A Unified Framework for Rethinking Policy Divergence Measures in GRPO
Qingyuan Wu, Yuhui Wang, Simon Sinong Zhan, Yanning Dai, Shilong Deng, Sarra Habchi, Qi Zhu, Matthias Gallé, Chao Huang
TL;DR
The paper addresses the sensitivity of policy updates in RLVR for LLMs to how policy divergence is constrained. It introduces a unified clipping framework that generalizes ratio-based and KL-based constraints, and identifies the KL3 estimator ${\rm KL3}_t(\theta)= w_t(\theta)-1-\log w_t(\theta)$ as an effective, low-variance divergence measure. Building on this, the authors propose ATR-GRPO, which implements an approximate trust-region clipping via KL3-derived ranges $[l_\delta^{ {\rm KL3}_{} }, u_\delta^{ {\rm KL3}_{} }]$, enabling asymmetric, data-efficient exploration while preserving GRPO efficiency. Theoretical analyses connect KL3-based clipping to ratio-based updates and demonstrate an entropy-driven exploration mechanism; experiments on mathematical reasoning benchmarks with Qwen3-1.7B and Qwen3-8B show improved training stability and final performance over state-of-the-art baselines. Overall, the work underscores the critical role of principled policy-divergence constraints in scalable RL for LLMs and offers practical methods for enhancing exploration and stability.
Abstract
Reinforcement Learning with Verified Reward (RLVR) has emerged as a critical paradigm for advancing the reasoning capabilities of Large Language Models (LLMs). Most existing RLVR methods, such as GRPO and its variants, ensure stable updates by constraining policy divergence through clipping likelihood ratios. This paper introduces a unified clipping framework that characterizes existing methods via a general notion of policy divergence, encompassing both likelihood ratios and Kullback-Leibler (KL) divergences and extending to alternative measures.
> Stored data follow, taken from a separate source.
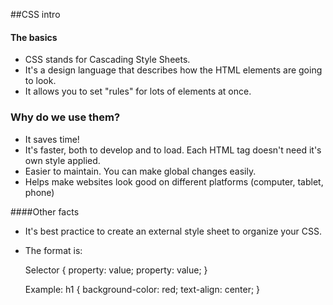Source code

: ##CSS intro

#### The basics
- CSS stands for Cascading Style Sheets.
- It's a design language that describes how the HTML elements are going to look.
- It allows you to set "rules" for lots of elements at once.

### Why do we use them?
- It saves time!
- It's faster, both to develop and to load.  Each HTML tag doesn't need it's own style applied.
- Easier to maintain.  You can make global changes easily.
- Helps make websites look good on different platforms (computer, tablet, phone)

####Other facts
- It's best practice to create an external style sheet to organize your CSS.
- The format is:

  Selector {
    property: value;
    property: value;
  }

  Example:
  h1 {
    background-color: red;
    text-align: center;
  }
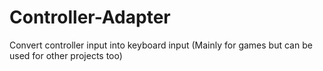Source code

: # Controller-Adapter

Convert controller input into keyboard input (Mainly for games but can be used for other projects too)
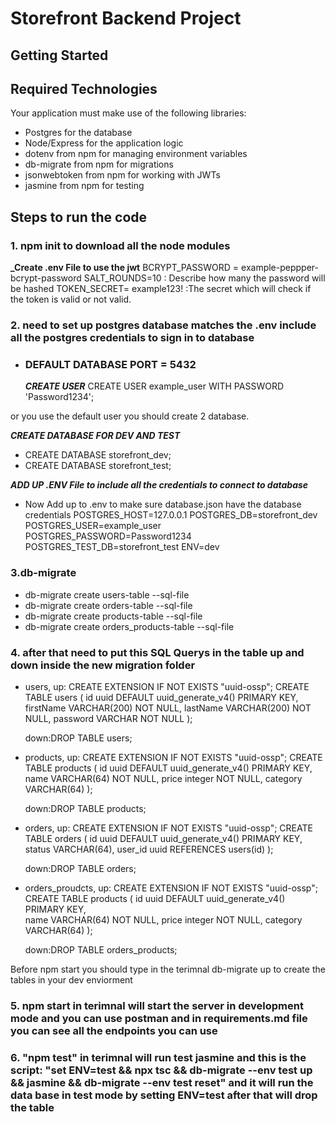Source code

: # Storefront Backend Project

## Getting Started

## Required Technologies

Your application must make use of the following libraries:

- Postgres for the database
- Node/Express for the application logic
- dotenv from npm for managing environment variables
- db-migrate from npm for migrations
- jsonwebtoken from npm for working with JWTs
- jasmine from npm for testing

## Steps to run the code

### 1. npm init to download all the node modules

**\_Create .env File to use the jwt**
BCRYPT_PASSWORD = example-peppper-bcrypt-password
SALT_ROUNDS=10 : Describe how many the password will be hashed
TOKEN_SECRET= example123! :The secret which will check if the token is valid or not valid.

### 2. need to set up postgres database matches the .env include all the postgres credentials to sign in to database

- ### DEFAULT DATABASE PORT = 5432
  **_CREATE USER_**
  CREATE USER example_user WITH PASSWORD 'Password1234';

or you use the default user you should create 2 database.

**_CREATE DATABASE FOR DEV AND TEST_**

- CREATE DATABASE storefront_dev;
- CREATE DATABASE storefront_test;

**_ADD UP .ENV File to include all the credentials to connect to database_**

- Now Add up to .env to make sure database.json have the database credentials
  POSTGRES_HOST=127.0.0.1
  POSTGRES_DB=storefront_dev
  POSTGRES_USER=example_user
  POSTGRES_PASSWORD=Password1234
  POSTGRES_TEST_DB=storefront_test
  ENV=dev

### 3.db-migrate

- db-migrate create users-table --sql-file
- db-migrate create orders-table --sql-file
- db-migrate create products-table --sql-file
- db-migrate create orders_products-table --sql-file

### 4. after that need to put this SQL Querys in the table up and down inside the new migration folder

- users, up: CREATE EXTENSION IF NOT EXISTS "uuid-ossp";
  CREATE TABLE users (
  id uuid DEFAULT uuid_generate_v4() PRIMARY KEY,
  firstName VARCHAR(200) NOT NULL,
  lastName VARCHAR(200) NOT NULL,
  password VARCHAR NOT NULL
  );

  down:DROP TABLE users;

- products, up: CREATE EXTENSION IF NOT EXISTS "uuid-ossp";
  CREATE TABLE products (
  id uuid DEFAULT uuid_generate_v4() PRIMARY KEY,  
   name VARCHAR(64) NOT NULL,
  price integer NOT NULL,
  category VARCHAR(64)
  );

  down:DROP TABLE products;

- orders, up: CREATE EXTENSION IF NOT EXISTS "uuid-ossp";
  CREATE TABLE orders (
  id uuid DEFAULT uuid_generate_v4() PRIMARY KEY,
  status VARCHAR(64),
  user_id uuid REFERENCES users(id)
  );

  down:DROP TABLE orders;

- orders_proudcts, up: CREATE EXTENSION IF NOT EXISTS "uuid-ossp";
  CREATE TABLE products (
  id uuid DEFAULT uuid_generate_v4() PRIMARY KEY,  
   name VARCHAR(64) NOT NULL,
  price integer NOT NULL,
  category VARCHAR(64)
  );

  down:DROP TABLE orders_products;

Before npm start you should type in the terimnal db-migrate up to create the tables in your dev enviorment

### 5. npm start in terimnal will start the server in development mode and you can use postman and in requirements.md file you can see all the endpoints you can use

### 6. "npm test" in terimnal will run test jasmine and this is the script: "set ENV=test && npx tsc && db-migrate --env test up && jasmine && db-migrate --env test reset" and it will run the data base in test mode by setting ENV=test after that will drop the table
The framework provides a principled foundation for systematically analyzing how different policy divergence measures affect exploration and performance. We further identify the KL3 estimator, a variance-reduced Monte Carlo estimator of the KL divergence, as a key policy divergence constraint. We theoretically demonstrate that the KL3-based constraint is mathematically equivalent to an asymmetric ratio-based clipping that reallocates probability mass toward high-confidence actions, promoting stronger exploration while retaining the simplicity of GRPO-style methods. Empirical results on mathematical reasoning benchmarks demonstrate that incorporating the KL3 estimator into GRPO improves both training stability and final performance, highlighting the importance of principled policy divergence constraints in policy optimization.